Problem details> The answer required is how many lines of the following entries contain the word "boldsymbol", with no other words.

Data>
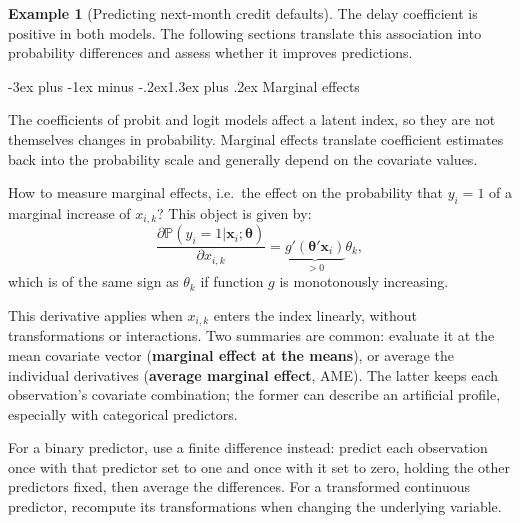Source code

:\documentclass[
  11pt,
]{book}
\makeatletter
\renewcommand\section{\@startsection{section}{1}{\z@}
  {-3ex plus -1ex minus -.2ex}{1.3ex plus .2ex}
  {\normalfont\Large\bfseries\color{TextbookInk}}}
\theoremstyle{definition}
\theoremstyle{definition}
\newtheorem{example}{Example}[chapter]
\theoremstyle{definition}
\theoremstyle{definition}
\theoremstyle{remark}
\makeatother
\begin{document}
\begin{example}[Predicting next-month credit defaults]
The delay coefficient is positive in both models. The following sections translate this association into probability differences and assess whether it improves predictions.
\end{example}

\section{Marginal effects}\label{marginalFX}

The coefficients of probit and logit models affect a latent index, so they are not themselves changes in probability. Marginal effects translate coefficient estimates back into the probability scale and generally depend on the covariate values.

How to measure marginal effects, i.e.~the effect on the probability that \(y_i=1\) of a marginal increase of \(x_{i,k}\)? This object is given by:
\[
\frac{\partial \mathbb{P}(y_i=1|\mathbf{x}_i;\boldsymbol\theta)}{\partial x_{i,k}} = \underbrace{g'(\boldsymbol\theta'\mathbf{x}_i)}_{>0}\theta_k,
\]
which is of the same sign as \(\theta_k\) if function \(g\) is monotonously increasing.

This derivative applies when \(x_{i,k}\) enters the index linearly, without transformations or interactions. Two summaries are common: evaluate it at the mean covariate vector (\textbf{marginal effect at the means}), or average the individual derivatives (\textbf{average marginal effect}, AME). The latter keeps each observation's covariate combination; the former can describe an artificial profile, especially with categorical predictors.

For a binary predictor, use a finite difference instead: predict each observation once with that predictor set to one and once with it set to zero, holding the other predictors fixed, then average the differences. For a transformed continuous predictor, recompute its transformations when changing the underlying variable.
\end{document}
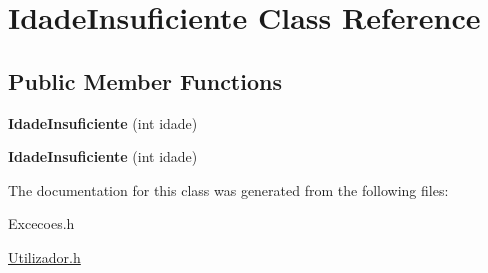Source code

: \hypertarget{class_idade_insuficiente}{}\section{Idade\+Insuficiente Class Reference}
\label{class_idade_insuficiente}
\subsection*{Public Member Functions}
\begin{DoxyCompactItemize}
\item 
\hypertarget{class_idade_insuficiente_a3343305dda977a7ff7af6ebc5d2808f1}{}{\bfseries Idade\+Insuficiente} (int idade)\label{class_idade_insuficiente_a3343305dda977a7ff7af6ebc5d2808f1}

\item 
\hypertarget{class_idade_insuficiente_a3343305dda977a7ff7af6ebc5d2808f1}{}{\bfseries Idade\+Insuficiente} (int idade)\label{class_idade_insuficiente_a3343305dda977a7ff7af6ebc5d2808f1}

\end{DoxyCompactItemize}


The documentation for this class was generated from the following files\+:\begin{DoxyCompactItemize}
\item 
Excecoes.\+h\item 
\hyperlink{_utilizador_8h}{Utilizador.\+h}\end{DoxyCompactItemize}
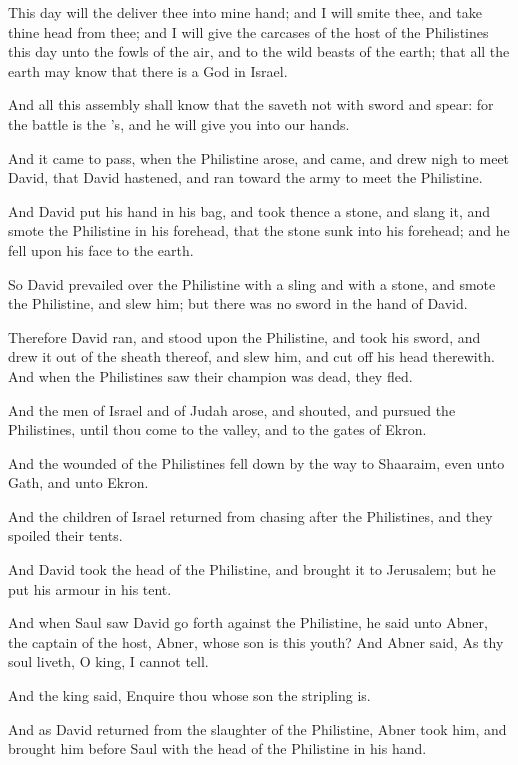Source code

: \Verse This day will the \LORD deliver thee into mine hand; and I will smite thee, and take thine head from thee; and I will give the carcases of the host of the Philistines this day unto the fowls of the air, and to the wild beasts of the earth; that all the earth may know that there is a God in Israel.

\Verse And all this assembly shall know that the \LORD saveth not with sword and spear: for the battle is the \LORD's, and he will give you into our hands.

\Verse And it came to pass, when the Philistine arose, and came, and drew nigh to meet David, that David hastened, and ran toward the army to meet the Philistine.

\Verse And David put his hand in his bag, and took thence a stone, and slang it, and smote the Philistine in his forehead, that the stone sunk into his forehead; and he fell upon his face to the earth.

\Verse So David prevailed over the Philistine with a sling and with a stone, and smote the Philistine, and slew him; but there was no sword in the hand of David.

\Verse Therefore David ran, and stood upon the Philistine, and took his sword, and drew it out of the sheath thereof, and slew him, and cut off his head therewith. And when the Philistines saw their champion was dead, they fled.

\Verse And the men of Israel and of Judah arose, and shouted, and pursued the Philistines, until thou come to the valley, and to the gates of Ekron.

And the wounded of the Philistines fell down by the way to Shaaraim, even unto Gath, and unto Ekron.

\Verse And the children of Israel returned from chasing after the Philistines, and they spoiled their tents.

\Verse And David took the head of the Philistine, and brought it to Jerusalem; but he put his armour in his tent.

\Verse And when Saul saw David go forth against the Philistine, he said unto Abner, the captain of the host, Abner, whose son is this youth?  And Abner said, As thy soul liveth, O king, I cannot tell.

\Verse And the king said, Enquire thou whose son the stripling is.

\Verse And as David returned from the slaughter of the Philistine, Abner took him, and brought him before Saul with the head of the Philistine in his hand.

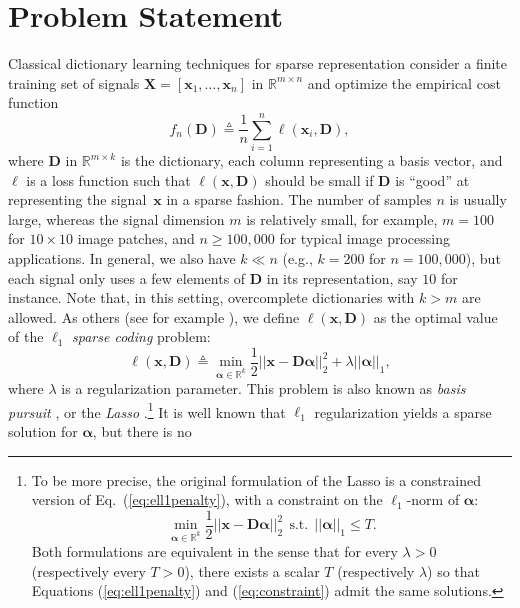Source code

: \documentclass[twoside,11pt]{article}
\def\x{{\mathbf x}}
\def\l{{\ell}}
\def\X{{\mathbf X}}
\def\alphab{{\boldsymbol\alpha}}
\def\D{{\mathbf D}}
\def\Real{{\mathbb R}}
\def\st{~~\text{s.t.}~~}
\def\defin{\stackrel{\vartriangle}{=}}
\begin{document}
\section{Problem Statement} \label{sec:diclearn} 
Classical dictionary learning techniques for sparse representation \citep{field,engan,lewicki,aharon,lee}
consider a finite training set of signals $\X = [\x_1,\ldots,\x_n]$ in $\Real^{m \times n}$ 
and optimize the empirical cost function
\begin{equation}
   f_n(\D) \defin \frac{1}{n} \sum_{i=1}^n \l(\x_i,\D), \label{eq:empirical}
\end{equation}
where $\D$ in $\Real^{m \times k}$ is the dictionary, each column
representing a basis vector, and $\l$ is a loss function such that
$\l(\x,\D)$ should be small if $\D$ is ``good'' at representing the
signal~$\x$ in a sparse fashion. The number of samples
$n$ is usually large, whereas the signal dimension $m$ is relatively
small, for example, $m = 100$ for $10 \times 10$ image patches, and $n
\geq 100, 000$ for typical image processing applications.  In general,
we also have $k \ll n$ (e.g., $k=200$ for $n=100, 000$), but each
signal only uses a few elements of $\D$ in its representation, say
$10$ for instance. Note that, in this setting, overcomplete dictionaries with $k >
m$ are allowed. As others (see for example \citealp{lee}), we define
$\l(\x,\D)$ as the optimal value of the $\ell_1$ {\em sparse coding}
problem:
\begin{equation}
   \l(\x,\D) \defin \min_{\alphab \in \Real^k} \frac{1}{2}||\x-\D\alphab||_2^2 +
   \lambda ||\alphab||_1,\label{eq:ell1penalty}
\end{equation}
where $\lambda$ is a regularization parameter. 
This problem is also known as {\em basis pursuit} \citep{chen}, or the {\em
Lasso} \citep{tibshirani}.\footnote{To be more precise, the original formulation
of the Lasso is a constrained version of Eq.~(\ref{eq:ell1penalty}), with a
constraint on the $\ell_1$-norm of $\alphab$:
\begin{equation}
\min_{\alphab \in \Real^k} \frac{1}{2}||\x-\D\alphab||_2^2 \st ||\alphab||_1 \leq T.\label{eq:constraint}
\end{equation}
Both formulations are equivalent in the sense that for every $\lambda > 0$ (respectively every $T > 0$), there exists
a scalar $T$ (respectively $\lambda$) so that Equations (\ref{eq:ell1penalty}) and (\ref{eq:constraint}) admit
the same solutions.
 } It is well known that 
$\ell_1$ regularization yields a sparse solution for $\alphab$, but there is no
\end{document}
* * *
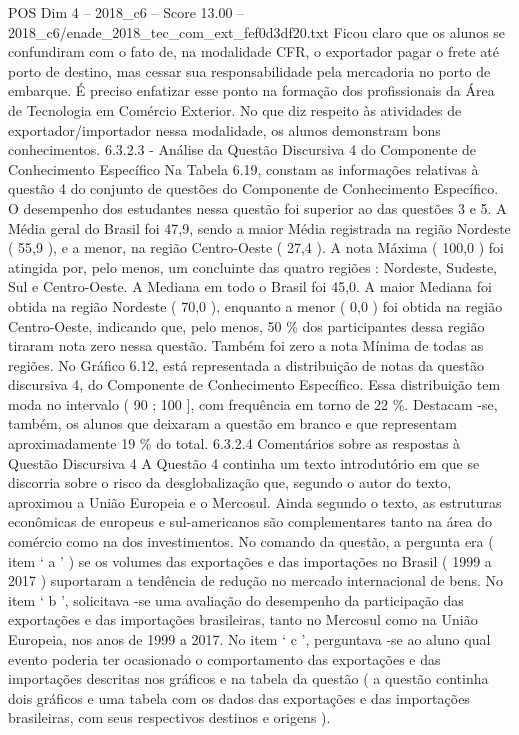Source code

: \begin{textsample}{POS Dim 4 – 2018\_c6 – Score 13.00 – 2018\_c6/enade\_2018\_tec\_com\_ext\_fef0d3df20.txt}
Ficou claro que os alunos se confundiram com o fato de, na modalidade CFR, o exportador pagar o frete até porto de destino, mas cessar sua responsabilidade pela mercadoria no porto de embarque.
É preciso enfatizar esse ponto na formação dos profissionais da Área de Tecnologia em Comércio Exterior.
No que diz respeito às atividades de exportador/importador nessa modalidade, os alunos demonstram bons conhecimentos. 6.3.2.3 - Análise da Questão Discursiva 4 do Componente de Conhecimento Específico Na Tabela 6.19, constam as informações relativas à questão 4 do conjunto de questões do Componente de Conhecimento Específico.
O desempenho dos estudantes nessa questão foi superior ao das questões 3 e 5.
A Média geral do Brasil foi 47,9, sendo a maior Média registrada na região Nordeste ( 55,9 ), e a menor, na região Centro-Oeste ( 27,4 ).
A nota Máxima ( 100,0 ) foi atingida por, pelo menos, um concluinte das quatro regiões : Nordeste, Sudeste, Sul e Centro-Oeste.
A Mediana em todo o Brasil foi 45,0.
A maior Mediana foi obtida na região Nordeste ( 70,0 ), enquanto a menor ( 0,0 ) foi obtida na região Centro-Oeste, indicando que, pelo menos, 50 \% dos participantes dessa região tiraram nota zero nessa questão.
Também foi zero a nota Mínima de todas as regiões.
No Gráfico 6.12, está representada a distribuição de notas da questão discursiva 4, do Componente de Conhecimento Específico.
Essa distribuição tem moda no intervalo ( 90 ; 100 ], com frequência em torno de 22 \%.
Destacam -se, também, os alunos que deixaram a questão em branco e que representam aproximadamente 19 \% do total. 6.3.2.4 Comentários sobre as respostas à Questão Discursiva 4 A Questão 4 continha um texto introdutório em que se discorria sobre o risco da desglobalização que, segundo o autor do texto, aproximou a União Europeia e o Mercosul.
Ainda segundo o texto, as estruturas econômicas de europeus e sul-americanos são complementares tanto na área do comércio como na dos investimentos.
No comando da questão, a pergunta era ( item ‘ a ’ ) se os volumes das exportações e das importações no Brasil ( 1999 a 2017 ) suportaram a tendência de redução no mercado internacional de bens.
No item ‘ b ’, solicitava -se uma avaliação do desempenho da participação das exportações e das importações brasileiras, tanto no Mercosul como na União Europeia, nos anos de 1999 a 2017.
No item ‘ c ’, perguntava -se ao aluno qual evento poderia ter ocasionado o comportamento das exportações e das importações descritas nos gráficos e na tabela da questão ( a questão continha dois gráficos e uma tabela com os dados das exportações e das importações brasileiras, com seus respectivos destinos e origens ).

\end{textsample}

Task result> 2